Transformer (Oversimplified)

It’s hard to identify the pre-requisites to understand this blog. A lot of these concepts are understood in some capacity at some high level by a lot of people. This is an attempt to unify abstract vague definitions into a more tangible, traceable illustration. This was written for the freshman version of myself trying to implement Andrej Karpathy’s micrograd course (free on YT).

3 components to a transformer:

Attention

MLP (dense feed-forward neural network)

Normalisation

But before that, let’s trace a simple neural network:

Sequence Length (L): 50 (50 tokens in each sentence)

Embedding Dimension (D): 512 (each token is a vector of 512 numbers)

tracing embedding:

Assume vocab size is 50000 tokens.

[50000, 512] is Embedding matrix dimensions

→ [50, 512] (pluck out the dimensions for the 50 tokens of the sentence)

tracing network:

[50, 512] Input dimensions into the neural net (each input token is embedded and stacked)

[512, 1024] let’s set 1024 neurons in the hidden layer. each has a weight vector of length 512.

[50, 512] x [512, 1024] → [50, 1024] is the hidden layer output.

i.e 1024 length vector represents activations of each of the 50 tokens

[50, 1024] x [1024, 512] → [50, 512] is the output layer.

i.e 512 length vector represents activations. each of the 50 tokens has one.

Point 1: To visualise it easier, just consider 1 token. Then it becomes 512 (input) → 1024 → 512 (output) which corresponds to a simple neural net visualisation. But in reality each of the just saying “1024” misses the point since it’s actually 1024 neurons with each neuron being a weight vector of length 512. And similarly “512” (output layer) is actually 512 neurons each containing a weight vector of 1024 dimensions from the previous layer.

Point 2: notice the 50 remains through the trace. Once we add in attention, this 50 is the context window of attention.

Point 3: the 50 words never actually talk to each other. The training objective is prediction of the next word (that’s what backpropogates). But all 50 words in the sequence are independently trying to predict the next word for itself with no interaction between them. So effectively this becomes a bigram model.

Point 4: there’s usually also a batches aspect (8 batches of this process) which is so GPU can optimise training.

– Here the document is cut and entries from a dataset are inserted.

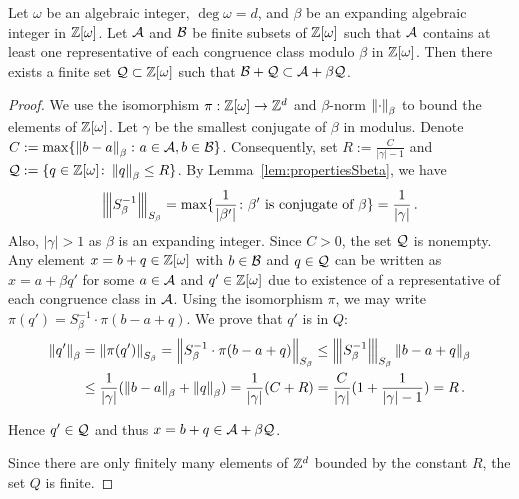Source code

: \begin{lem}
\label{lem:suffCondPhase1}
    Let $\omega$ be an algebraic integer, $\deg \omega=d$, and $\beta$ be an expanding algebraic integer in $\mathbb{Z}[\omega]$. Let $\mathcal{A}$ and $\mathcal{B}$ be finite subsets of $\mathbb{Z}[\omega]$ such that $\mathcal{A}$ contains at least one representative of each congruence class modulo $\beta$ in $\mathbb{Z}[\omega]$. Then there exists a finite set $\mathcal{Q}\subset\mathbb{Z}[\omega]$  such that $ \mathcal{B} + \mathcal{Q} \subset \mathcal{A} + \beta \mathcal{Q}$.
\end{lem}

\begin{proof}
We use the isomorphism $\pi:\mathbb{Z}[\omega] \rightarrow \mathbb{Z}^{d}$ and $\beta$-norm $\left\lVert\cdot\right\rVert_{\beta}$ to bound the elements of $\mathbb{Z}[\omega]$.
Let $\gamma$ be the smallest conjugate of $\beta$ in modulus. 
 Denote $C:=\max\{\left\lVert b-a\right\rVert_{\beta}\colon a \in \mathcal{A}, b \in \mathcal{B}\}$. Consequently, set $R:=\frac{C}{|\gamma|-1}$ and $\mathcal{Q}:=\{q\in\mathbb{Z}[\omega]\colon \left\lVert q\right\rVert_{\beta}\leq R\}$. By Lemma~\ref{lem:propertiesSbeta}, we have 
 $$
 {\left\vert\kern-0.25ex\left\vert\kern-0.25ex\left\vert S_\beta^{-1}\right\vert\kern-0.25ex\right\vert\kern-0.25ex\right\vert}_{S_\beta}=\max \{\frac{1}{|\beta'|} \colon \beta' \text{ is conjugate of } \beta\}=\frac{1}{|\gamma|}\,.
 $$ 
 Also, $|\gamma|>1$ as $\beta$ is an expanding integer.  Since $C>0$, the set $\mathcal{Q}$ is nonempty. Any element $x=b+q \in \mathbb{Z}[\omega]$ with $b\in\mathcal{B}$ and $q\in\mathcal{Q}$ can be written as $x=a+\beta q'$ for some $a\in\mathcal{A}$  and $q'\in\mathbb{Z}[\omega]$ due to existence of a representative of each congruence class in $\mathcal{A}$. Using the isomorphism $\pi$, we may write $\pi(q')=S^{-1}_\beta \cdot \pi(b-a+q)$. We prove that $q'$ is in $Q$:
\begin{align*}
    \left\lVert q'\right\rVert_{\beta}&=\left\lVert\pi(q')\right\rVert_{S_\beta}=\left\lVert S^{-1}_\beta \cdot \pi(b-a+q)\right\rVert_{S_\beta}\leq {\left\vert\kern-0.25ex\left\vert\kern-0.25ex\left\vert S^{-1}_\beta\right\vert\kern-0.25ex\right\vert\kern-0.25ex\right\vert}_{S_\beta}  \left\lVert b-a+q\right\rVert_{\beta} \\
    &\leq  \frac{1}{|\gamma|} (\left\lVert b-a\right\rVert_{\beta} +\left\lVert q\right\rVert_{\beta})=\frac{1}{|\gamma|} (C+R)=\frac{C}{|\gamma|} (1+\frac{1}{|\gamma|-1}) =R\,.
\end{align*}
 
 Hence $q'\in\mathcal{Q}$ and thus  $x=b+q \in \mathcal{A} + \beta \mathcal{Q}$. 
 
 Since there are only finitely many elements of $\mathbb{Z}^{d}$ bounded by the constant $R$, the set $Q$ is finite.
\end{proof}

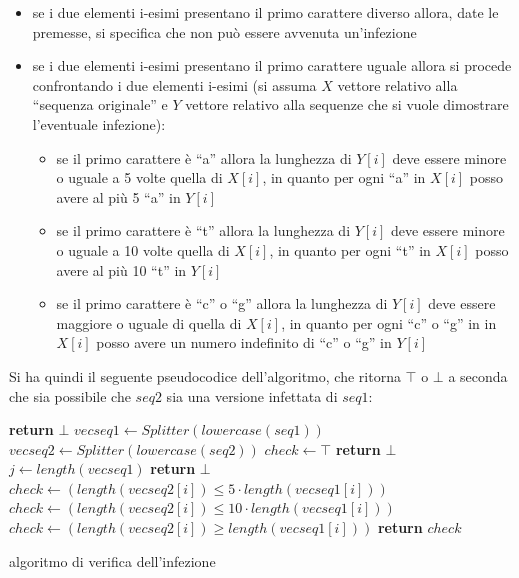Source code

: \documentclass[a4paper,12pt, oneside]{book}
\begin{document}
\begin{itemize}
  \item se i due elementi i-esimi presentano il primo carattere diverso allora,
  date le premesse, si specifica che non può essere avvenuta un'infezione
  \item se i due elementi i-esimi presentano il primo carattere uguale allora si
  procede confrontando i due elementi i-esimi (si assuma $X$ vettore relativo
  alla ``sequenza originale'' e $Y$ vettore relativo alla sequenze che si vuole
  dimostrare l'eventuale infezione):
  \begin{itemize}
    \item se il primo carattere è ``a'' allora la lunghezza di $Y[i]$ deve
    essere minore o uguale a 5 volte quella di $X[i]$, in quanto per ogni ``a''
    in $X[i]$ posso avere al più 5 ``a'' in $Y[i]$
    \item se il primo carattere è ``t'' allora la lunghezza di $Y[i]$ deve
    essere minore o uguale a 10 volte quella di $X[i]$, in quanto per ogni ``t''
    in $X[i]$ posso avere al più 10 ``t'' in $Y[i]$
    \item se il primo carattere è ``c'' o ``g'' allora la lunghezza di $Y[i]$
    deve essere maggiore o uguale di quella di $X[i]$, in quanto per ogni ``c''
    o ``g'' in  in $X[i]$ posso avere un numero indefinito di ``c'' o ``g'' in
    $Y[i]$ 
  \end{itemize}
\end{itemize}
\newpage
Si ha quindi il seguente pseudocodice dell'algoritmo, che ritorna $\top$ o
$\bot$ a seconda che sia possibile che $seq2$ sia una versione infettata di
$seq1$:
\begin{algorithm}[H]
  \begin{algorithmic}[1]
    \State \textbf{return} $\bot$
    \EndIf
    \State $vecseq1\gets Splitter(lowercase(seq1))$
    \State $vecseq2\gets Splitter(lowercase(seq2))$
    \State $check \gets \top$
    \State \textbf{return} $\bot$
    \EndIf
    \State $j \gets length(vecseq1)$
    \State \textbf{return} $\bot$
    \EndIf
    \State $check \gets (length(vecseq2[i]) \leq 5\cdot length(vecseq1[i]))$
    \State $check \gets (length(vecseq2[i]) \leq 10\cdot length(vecseq1[i]))$
    \Else
    \State $check \gets (length(vecseq2[i]) \geq length(vecseq1[i]))$
    \EndIf
    \EndFor
    \State \textbf{return} $check$
    \EndFunction
  \end{algorithmic}
  \caption{algoritmo di verifica dell'infezione}
\end{algorithm}
\end{document}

But I have excluded.

tracing generation:

[512, 50000] is transposed embedding matrix = “Language model head” or “LM head”

[50, 512] x [512, 50000] → [50, 50000] is the 50 tokens to be generated

i.e row 1 predicts word 2 in the sequence. row 2 predicts word 3 in the sequence… and thus row 50 predicts the 51st word (but no attention means it’s based only on the 50th word)

now add in attention:

[50, 1024] is the activations of the hidden layer.

instead of throwing it into a 512 neuron output layer, let’s throw it into 3 separate linear layers

[1024, 512], [1024, 512], [1024, 512]

→ [50, 512], [50, 512], [50, 512] output activations of the 3 linear layers

[50, 512] x [512, 50] transpose one of them = “Keys”; and multiply with another = “Queries”

[50, 50] attention matrix is found. Represents activation of each token in sequence with the other.

[50, 50] x [50, 512] multiply attention matrix with the third matrix = “Values”

→ [50, 512] output activations which have attention/ spoken to each other.

“Normalisation” = This layer standardizes the inputs across the features to a mean of 0 and a variance of 1, which prevents the internal values from exploding or vanishing and makes training significantly faster and more stable

“Attention Heads” = In above trace, I used a single 512-wide block. In reality, the model splits that 512 into "Heads."

If we have 8 heads, the 512 dimensions are split into 8 chunks of 64.

New Shape: [8,50,64] (8 heads, 50 tokens, 64 features per head).

They are Concatenated at the end to return to [50, 512].

“Residual Connections” = The model doesn't just take that "Attention Output" and move on. It uses a Residual Connection (Add).

The Math: Input[50,512]+Attention Output[50,512].

Intuition: This ensures that if the attention mechanism fails or learns nothing, the original identity of the token is preserved. It prevents the signal from getting "lost" in deep networks.

P.S. This is a extremely oversimplified explanation of attention. There’s all sorts of strategies for softmax, normalizing, batches etc. which has been deliberately excluded for simplicity.